RECORDS FOR THE EXERCISE section start

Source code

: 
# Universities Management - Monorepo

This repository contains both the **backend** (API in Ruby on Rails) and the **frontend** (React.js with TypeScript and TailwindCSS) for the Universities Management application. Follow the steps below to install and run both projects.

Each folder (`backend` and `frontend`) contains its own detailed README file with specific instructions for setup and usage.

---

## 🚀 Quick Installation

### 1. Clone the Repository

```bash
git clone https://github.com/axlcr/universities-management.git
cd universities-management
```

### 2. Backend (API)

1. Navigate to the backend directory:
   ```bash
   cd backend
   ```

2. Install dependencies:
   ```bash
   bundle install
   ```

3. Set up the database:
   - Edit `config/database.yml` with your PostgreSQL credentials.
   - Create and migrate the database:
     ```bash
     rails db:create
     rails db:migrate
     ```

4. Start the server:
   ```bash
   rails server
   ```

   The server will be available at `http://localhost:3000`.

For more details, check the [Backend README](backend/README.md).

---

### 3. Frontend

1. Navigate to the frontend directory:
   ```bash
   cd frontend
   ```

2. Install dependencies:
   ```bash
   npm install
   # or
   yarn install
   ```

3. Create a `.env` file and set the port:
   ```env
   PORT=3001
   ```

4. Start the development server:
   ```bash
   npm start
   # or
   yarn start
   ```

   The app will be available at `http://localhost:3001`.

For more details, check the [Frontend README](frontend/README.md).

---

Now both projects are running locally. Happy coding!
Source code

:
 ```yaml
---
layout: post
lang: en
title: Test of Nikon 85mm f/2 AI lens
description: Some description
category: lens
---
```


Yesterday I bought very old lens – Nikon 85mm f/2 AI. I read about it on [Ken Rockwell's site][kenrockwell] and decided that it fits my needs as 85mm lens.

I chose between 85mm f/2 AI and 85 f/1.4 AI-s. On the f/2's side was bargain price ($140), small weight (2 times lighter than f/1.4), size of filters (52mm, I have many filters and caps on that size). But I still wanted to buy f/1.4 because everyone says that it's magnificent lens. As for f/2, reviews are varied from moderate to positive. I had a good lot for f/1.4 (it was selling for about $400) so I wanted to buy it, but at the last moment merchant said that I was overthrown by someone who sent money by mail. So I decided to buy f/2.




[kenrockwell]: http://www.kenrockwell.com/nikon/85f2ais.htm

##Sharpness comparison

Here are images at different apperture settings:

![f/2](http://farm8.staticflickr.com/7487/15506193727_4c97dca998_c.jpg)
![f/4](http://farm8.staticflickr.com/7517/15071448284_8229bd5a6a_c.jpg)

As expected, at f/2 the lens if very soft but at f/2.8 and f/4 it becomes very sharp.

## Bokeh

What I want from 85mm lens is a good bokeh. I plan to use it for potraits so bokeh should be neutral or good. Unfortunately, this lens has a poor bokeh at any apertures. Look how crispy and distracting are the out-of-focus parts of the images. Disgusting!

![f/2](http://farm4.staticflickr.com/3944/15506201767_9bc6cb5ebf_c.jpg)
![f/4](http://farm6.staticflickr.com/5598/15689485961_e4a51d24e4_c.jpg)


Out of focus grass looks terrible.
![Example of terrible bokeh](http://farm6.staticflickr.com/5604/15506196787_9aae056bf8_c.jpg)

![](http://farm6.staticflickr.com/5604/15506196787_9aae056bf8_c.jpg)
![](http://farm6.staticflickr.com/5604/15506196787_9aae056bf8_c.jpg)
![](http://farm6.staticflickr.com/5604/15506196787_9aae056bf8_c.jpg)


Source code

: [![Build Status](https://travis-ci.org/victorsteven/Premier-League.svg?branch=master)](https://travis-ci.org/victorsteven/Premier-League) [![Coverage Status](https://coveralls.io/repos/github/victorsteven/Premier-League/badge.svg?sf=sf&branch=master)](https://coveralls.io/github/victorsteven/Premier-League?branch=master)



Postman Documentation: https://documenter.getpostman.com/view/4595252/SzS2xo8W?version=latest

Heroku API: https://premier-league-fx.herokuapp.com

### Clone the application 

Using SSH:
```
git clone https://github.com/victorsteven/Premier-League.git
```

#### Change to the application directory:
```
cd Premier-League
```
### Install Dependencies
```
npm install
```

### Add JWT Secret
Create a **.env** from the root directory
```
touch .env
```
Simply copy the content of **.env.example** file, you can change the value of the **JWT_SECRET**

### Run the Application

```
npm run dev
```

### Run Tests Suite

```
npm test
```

RECORDS FOR THE EXERCISE section end

WHAT IS REQUIRED: Repeat, word for word, every line from the line that contains "Simply copy the" to the end of the entries; include both of those lines and no others.

YOUR RESPONSE:
Simply copy the content of **.env.example** file, you can change the value of the **JWT_SECRET**

### Run the Application

```
npm run dev
```

### Run Tests Suite

```
npm test
```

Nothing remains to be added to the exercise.